Task prompt
Search the entries below for "iptables". Report each line where it occurs.

Given records
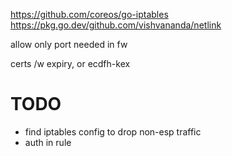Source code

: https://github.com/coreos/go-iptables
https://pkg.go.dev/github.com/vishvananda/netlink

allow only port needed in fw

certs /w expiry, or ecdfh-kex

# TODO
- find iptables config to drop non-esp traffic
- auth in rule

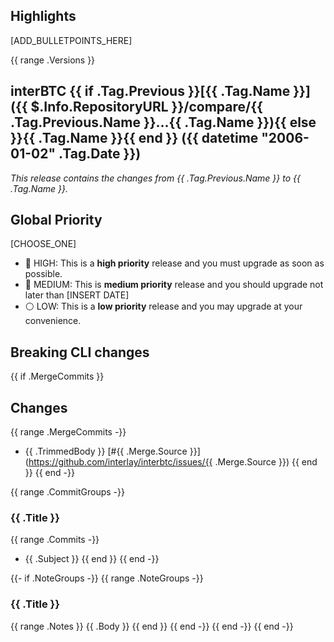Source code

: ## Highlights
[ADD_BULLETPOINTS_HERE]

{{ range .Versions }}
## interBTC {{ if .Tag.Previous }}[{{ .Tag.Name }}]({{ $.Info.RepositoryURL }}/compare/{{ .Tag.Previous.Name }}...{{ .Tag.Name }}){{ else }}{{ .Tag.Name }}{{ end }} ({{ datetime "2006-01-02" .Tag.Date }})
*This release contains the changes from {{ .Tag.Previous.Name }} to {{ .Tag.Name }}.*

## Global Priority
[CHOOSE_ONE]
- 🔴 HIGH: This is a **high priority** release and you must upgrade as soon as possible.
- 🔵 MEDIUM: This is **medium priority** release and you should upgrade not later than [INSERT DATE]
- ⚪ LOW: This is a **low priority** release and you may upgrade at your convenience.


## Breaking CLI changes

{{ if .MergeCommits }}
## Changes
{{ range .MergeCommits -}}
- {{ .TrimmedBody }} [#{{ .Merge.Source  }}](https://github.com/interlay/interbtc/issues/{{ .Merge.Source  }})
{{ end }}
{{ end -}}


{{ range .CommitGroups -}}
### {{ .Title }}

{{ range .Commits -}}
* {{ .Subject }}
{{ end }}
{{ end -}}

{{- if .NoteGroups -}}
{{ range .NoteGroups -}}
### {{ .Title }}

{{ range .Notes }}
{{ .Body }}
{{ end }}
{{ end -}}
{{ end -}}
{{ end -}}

Exercise response
: https://github.com/coreos/go-iptables
- find iptables config to drop non-esp traffic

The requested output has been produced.